Not super concerned about accessories, mostly interested if there’s any difference in bearings or other details.

Spec wise, it looks like the difference seems to be a BLDC vs AC/VFD motor.


----------



## matthewsx (Jul 6, 2020)

I would give both companies a call and ask that question. Even if identical there may be a reason to choose one over the other.

John


----------



## hman (Jul 7, 2020)

+1 on phoning both of the companies with your questions.  If nothing else, you'll probably get a feel for what kind of support/response you can anticipate in the future.

PS - I might be wrong or crazy, but isn't "BLDC" just another name for a 3 phase motor????  Far as I know, BLDC refers to the motor, and VFD refers to the drive electronics.  So they're probably identical in all respects.

Another PS - I looked up both the lathes.  Only significant difference I could find - the Weiss comes with a 4-way tool post, the PM with a QCTP.  

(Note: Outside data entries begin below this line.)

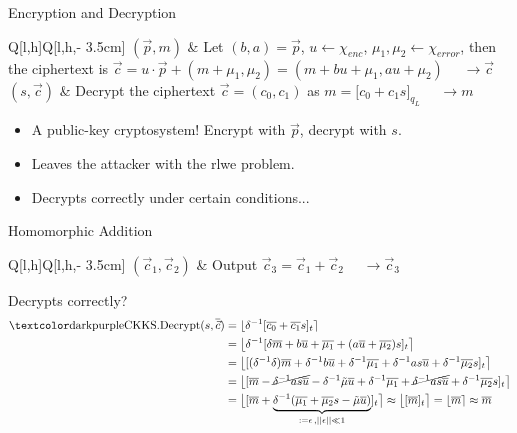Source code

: \begin{frame}{Encryption and Decryption}
   \\
  \begin{tblr}{Q[l,h]Q[l,h,\textwidth - 3.5cm]}
    $(\vec{p}, m)$ & {
        Let $(b,a) = \vec{p}$, $u \leftarrow \chi_{enc}$, $\mu_1, \mu_2 \leftarrow \chi_{error}$,
        then the ciphertext is $\vec{c} = u \cdot \vec{p} + (m + \mu_1, \mu_2) = (m + bu + \mu_1, au + \mu_2)$
        $\quad\rightarrow \vec{c}$} \\
    $(s, \vec{c})$ & {
        Decrypt the ciphertext $\vec{c} = (c_0, c_1)$ as $m = \lbrack c_0 + c_1 s\rbrack_{q_L}$
        $\quad\rightarrow m$} \\
  \end{tblr}
  \begin{itemize}
    \item A public-key cryptosystem! Encrypt with $\vec{p}$, decrypt with $s$.
    \item Leaves the attacker with the \gls{rlwe} problem.
    \item Decrypts correctly under certain conditions...
  \end{itemize}
\end{frame}

\begin{frame}{Homomorphic Addition}
  \begin{tblr}{Q[l,h]Q[l,h,\textwidth - 3.5cm]}
    $(\vec{c}_1, \vec{c}_2)$ & {
        Output $\vec{c}_3 = \vec{c}_1 + \vec{c}_2$
        $\quad\rightarrow \vec{c}_3$} \\
  \end{tblr}

  Decrypts correctly?
  \begin{align*}
    \cryptop{CKKS.Decrypt}(s, \overline{\vec{c}})
     & = \lfloor \delta\inv [\overline{c_0} + \overline{c_1} s]_t \rceil                                                                                                                                                         \\
     & = \big\lfloor \delta\inv [\delta \overline{m} + b \overline{u} + \overline{\mu_1} + (a \overline{u} + \overline{\mu_2}) s]_t \big\rceil                                                                                   \\
     & = \big\lfloor [(\delta\inv\delta) \overline{m} + \delta\inv b \overline{u} + \delta\inv \overline{\mu_1} + \delta\inv a s \overline{u} + \delta\inv \overline{\mu_2} s]_t \big\rceil                                      \\
     & = \big\lfloor [\overline{m} - \cancel{\delta\inv as \overline{u}} - \delta\inv \tilde{\mu} \overline{u} + \delta\inv \overline{\mu_1} + \cancel{\delta\inv as \overline{u}} + \delta\inv \overline{\mu_2} s]_t \big\rceil \\
     & = \big\lfloor [\overline{m} + \underbrace{\delta\inv (\overline{\mu_1} + \overline{\mu_2} s - \tilde{\mu} \overline{u})}_{:= \epsilon \,, ||\epsilon|| \ll 1}]_t \big\rceil
    \approx \big\lfloor [\overline{m}]_t \big\rceil = \lfloor \overline{m} \rceil \approx \overline{m}
  \end{align*}
\end{frame}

Other than that, the specifications appear pretty much alike (given a few rounding errors and that the specs of the Weiss sound like unedited Chinglish).  About the biggest "difference" seems to be the motor horsepower - the Weiss claims 2HP, but then they say it draws 15 amps at 120V.  Does not compute.  The PM claims 1HP, 20 amp input, which sounds like the same motor, just better documented.


----------



## AndySomogyi (Jul 7, 2020)

A BLDC or brushless DC motor has permanent magnets in the rotor, and uses an invert to energize different sets of windings in the stator. A induction AC motor has a stacked plates in the rotor, and uses a rotating electric field to induce a current a current in the rotor, which creates a torque. I'm not really sure of the subtleties of the difference in torque characteristics (both are constant torque at lower RPM, and fall off at higher speeds) but BLDC motors tend to be more efficient. 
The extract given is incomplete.